Corona-Warn-App: "Spielzeug für die digitale Oberklasse"

Die gestern erschienene Corona-Warn-App kann nur ein Baustein in der Pandemie-Bekämpfung sein. Denn an den eigentlich wichtigen Stellen kann sie ihre Wirkung überhaupt nicht entfalten, sagt ein Experte von der "Frontlinie".
In Berlin gab es gerade den nächsten punktellen Ausbruch von Corona-Ansteckungen. In zwei Wohnhäusern der Bezirke Reinickendorf und Neukölln wurden plötzlich zahlreiche Infektionen verzeichnet. Mehrere Häuser mit einigen hundert Haushalten wurden unter Quarantäne gestellt. Patrick Larscheid, der das Gesundheitsamt in Reinickendorf leitet, rechnet nicht damit, dass ihm die neue App in irgendeiner Form helfen wird.

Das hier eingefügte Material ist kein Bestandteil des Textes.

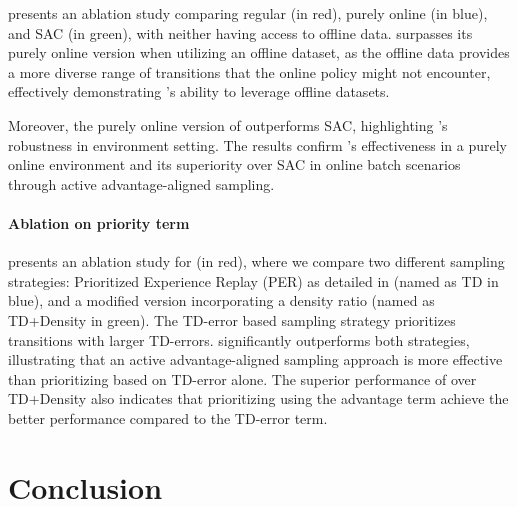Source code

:  presents an ablation study comparing regular \algname (in \textcolor{myred}{red}), purely online \algname (in \textcolor{myblue}{blue}), and SAC (in \textcolor{mygreen}{green}), with neither having access to offline data. \algname surpasses its purely online version when utilizing an offline dataset, as the offline data provides a more diverse range of transitions that the online policy might not  encounter, effectively demonstrating \algname's ability to leverage offline datasets. 

Moreover, the purely online version of \algname outperforms SAC, highlighting \algname's robustness in environment setting. The results confirm \algname's effectiveness in a purely online environment and its superiority over SAC in online batch scenarios through active advantage-aligned sampling.





\paragraph{Ablation on priority term}



 presents an ablation study for \algname (in \textcolor{myred}{red}), where we compare two different sampling strategies: Prioritized Experience Replay (PER) as detailed in \citep{schaul2015prioritized} (named as TD in \textcolor{myblue}{blue}), and a modified version incorporating a density ratio (named as TD+Density in \textcolor{mygreen}{green}). The TD-error based sampling strategy prioritizes transitions with larger TD-errors. \algname significantly outperforms both strategies, illustrating that an active advantage-aligned sampling approach is more effective than prioritizing based on TD-error alone. The superior performance of \algname over TD+Density also indicates that prioritizing using the advantage term achieve the better performance compared to the TD-error term.

















\section{Conclusion}

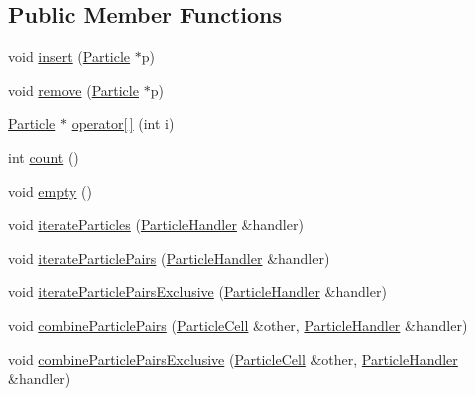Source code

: \subsection*{Public Member Functions}
\begin{DoxyCompactItemize}
\item 
void \hyperlink{classSimulation_1_1ParticleContainer_1_1ParticleCell_a6e23daa21b4a6ff7d88dd4bc8f22ff8b}{insert} (\hyperlink{classSimulation_1_1Particle}{Particle} $\ast$p)
\item 
void \hyperlink{classSimulation_1_1ParticleContainer_1_1ParticleCell_a14d1bf2b7b613d94f01ef5f54d16a4f2}{remove} (\hyperlink{classSimulation_1_1Particle}{Particle} $\ast$p)
\item 
\hyperlink{classSimulation_1_1Particle}{Particle} $\ast$ \hyperlink{classSimulation_1_1ParticleContainer_1_1ParticleCell_a601627c38a7b73b91727dc8409b7f951}{operator\mbox{[}$\,$\mbox{]}} (int i)
\item 
int \hyperlink{classSimulation_1_1ParticleContainer_1_1ParticleCell_a7e1b285d4c96a14bd1ace77114714630}{count} ()
\item 
void \hyperlink{classSimulation_1_1ParticleContainer_1_1ParticleCell_af31f427d33ccc9186e5a48ee852e6957}{empty} ()
\item 
void \hyperlink{classSimulation_1_1ParticleContainer_1_1ParticleCell_a051c06f107fa079acfbdd25ec26fa5db}{iterate\-Particles} (\hyperlink{classSimulation_1_1ParticleHandler}{Particle\-Handler} \&handler)
\item 
void \hyperlink{classSimulation_1_1ParticleContainer_1_1ParticleCell_aac30d823530dad6b959421e8370ef376}{iterate\-Particle\-Pairs} (\hyperlink{classSimulation_1_1ParticleHandler}{Particle\-Handler} \&handler)
\item 
void \hyperlink{classSimulation_1_1ParticleContainer_1_1ParticleCell_a173182caabbd931a12a58b450c11ea4d}{iterate\-Particle\-Pairs\-Exclusive} (\hyperlink{classSimulation_1_1ParticleHandler}{Particle\-Handler} \&handler)
\item 
void \hyperlink{classSimulation_1_1ParticleContainer_1_1ParticleCell_a38f5e6f69ff7c87fbf598977f4fc1071}{combine\-Particle\-Pairs} (\hyperlink{classSimulation_1_1ParticleContainer_1_1ParticleCell}{Particle\-Cell} \&other, \hyperlink{classSimulation_1_1ParticleHandler}{Particle\-Handler} \&handler)
\item 
void \hyperlink{classSimulation_1_1ParticleContainer_1_1ParticleCell_aa4726b1a94a339dc0a9c15bacdc4296a}{combine\-Particle\-Pairs\-Exclusive} (\hyperlink{classSimulation_1_1ParticleContainer_1_1ParticleCell}{Particle\-Cell} \&other, \hyperlink{classSimulation_1_1ParticleHandler}{Particle\-Handler} \&handler)
\end{DoxyCompactItemize}
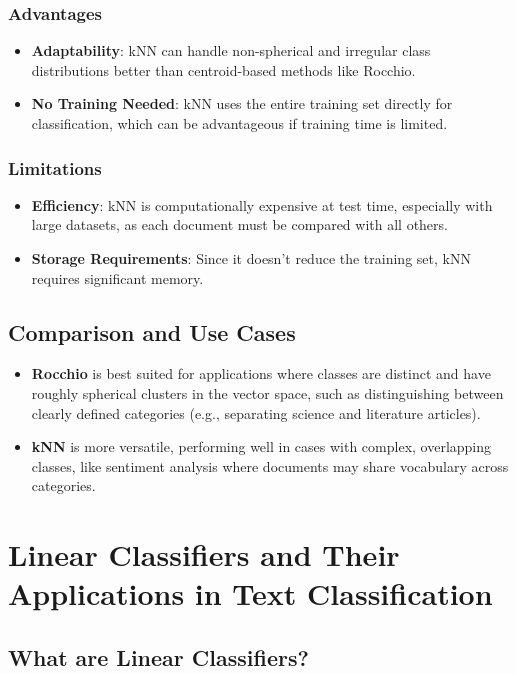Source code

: \documentclass{article}
\begin{document}
\subsubsection*{Advantages}
\begin{itemize}
    \item \textbf{Adaptability}: kNN can handle non-spherical and irregular class distributions better than centroid-based methods like Rocchio.
    \item \textbf{No Training Needed}: kNN uses the entire training set directly for classification, which can be advantageous if training time is limited.
\end{itemize}

\subsubsection*{Limitations}
\begin{itemize}
    \item \textbf{Efficiency}: kNN is computationally expensive at test time, especially with large datasets, as each document must be compared with all others.
    \item \textbf{Storage Requirements}: Since it doesn’t reduce the training set, kNN requires significant memory.
\end{itemize}

\subsection{Comparison and Use Cases}

\begin{itemize}
    \item \textbf{Rocchio} is best suited for applications where classes are distinct and have roughly spherical clusters in the vector space, such as distinguishing between clearly defined categories (e.g., separating science and literature articles).
    \item \textbf{kNN} is more versatile, performing well in cases with complex, overlapping classes, like sentiment analysis where documents may share vocabulary across categories.
\end{itemize}

\section{Linear Classifiers and Their Applications in Text Classification}

\subsection{What are Linear Classifiers?}
\end{document}
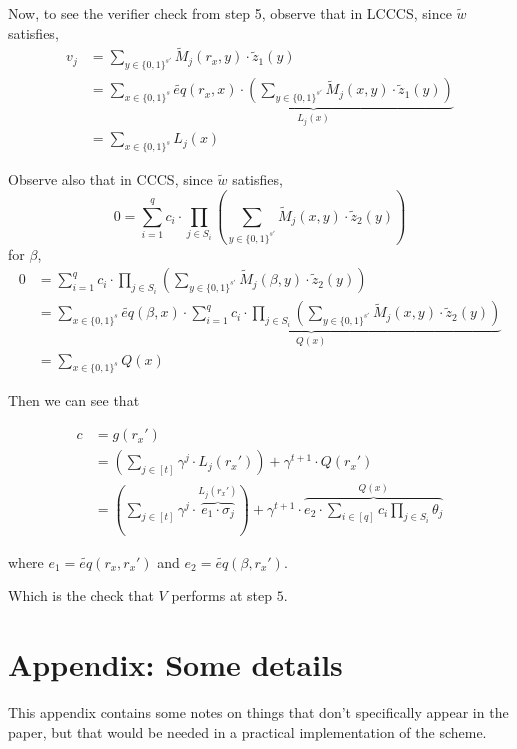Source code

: \documentclass{article}
\theoremstyle{definition}
\begin{document}
Now, to see the verifier check from step 5, observe that in LCCCS, since $\widetilde{w}$ satisfies,
\begin{align*}
	v_j &= \sum_{y \in \{0,1\}^{s'}} \widetilde{M}_j(r_x, y) \cdot \widetilde{z}_1(y)\\
	    &= \sum_{x \in \{0,1\}^s}
		\underbrace{
			\widetilde{eq}(r_x, x) \cdot \left( \sum_{y \in \{0,1\}^{s'}} \widetilde{M}_j(x, y) \cdot \widetilde{z}_1(y) \right)
		}_{L_j(x)}\\
	    &= \sum_{x \in \{0,1\}^s} L_j(x)
\end{align*}

Observe also that in CCCS, since $\widetilde{w}$ satisfies,
$$
0=\sum_{i=1}^q c_i \cdot \prod_{j \in S_i} \left( \sum_{y \in \{0, 1\}^{s'}} \widetilde{M}_j(x, y) \cdot \widetilde{z}_2(y) \right)
$$
for $\beta$,
\begin{align*}
	0&=\sum_{i=1}^q c_i \cdot \prod_{j \in S_i} \left( \sum_{y \in \{0, 1\}^{s'}} \widetilde{M}_j(\beta, y) \cdot \widetilde{z}_2(y) \right)\\
	 &= \sum_{x \in \{0,1\}^s}
	 \underbrace{\widetilde{eq}(\beta , x) \cdot
		\sum_{i=1}^q c_i \cdot \prod_{j \in S_i} \left( \sum_{y \in \{0, 1\}^{s'}} \widetilde{M}_j(x, y) \cdot \widetilde{z}_2(y) \right)
	}_{Q(x)}\\
	 &= \sum_{x \in \{0,1\}^s} Q(x)
\end{align*}

Then we can see that

\begin{align*}
	c &= g(r_x')\\
	  &= \left( \sum_{j \in [t]} \gamma^j \cdot L_j(r_x') \right) + \gamma^{t+1} \cdot Q(r_x')\\
	  &= \left( \sum_{j \in [t]} \gamma^j \cdot \overbrace{e_1 \cdot \sigma_j}^{L_j(r_x')} \right) + \gamma^{t+1} \cdot \overbrace{e_2 \cdot \sum_{i \in [q]} c_i \prod_{j \in S_i} \theta_j}^{Q(x)}
\end{align*}

where $e_1 = \widetilde{eq}(r_x, r_x')$ and $e_2=\widetilde{eq}(\beta, r_x')$.

Which is the check that $V$ performs at step $5$.



\appendix
\section{Appendix: Some details}
This appendix contains some notes on things that don't specifically appear in the paper, but that would be needed in a practical implementation of the scheme.
\end{document}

Die technische Umsetzung und der Datenschutz wurden vielfach gelobt. In der Praxis gibt es aber schlicht gesellschaftliche Hürden, an denen das digitale System nicht vorbeikommt. "Ich sehe die App als ein Spielzeug für die digitale Oberklasse", sagte Larscheid im Interview mit der Süddeutschen Zeitung. Mit der Realität in seinem Bezirk habe sie hingegen wenig zu tun.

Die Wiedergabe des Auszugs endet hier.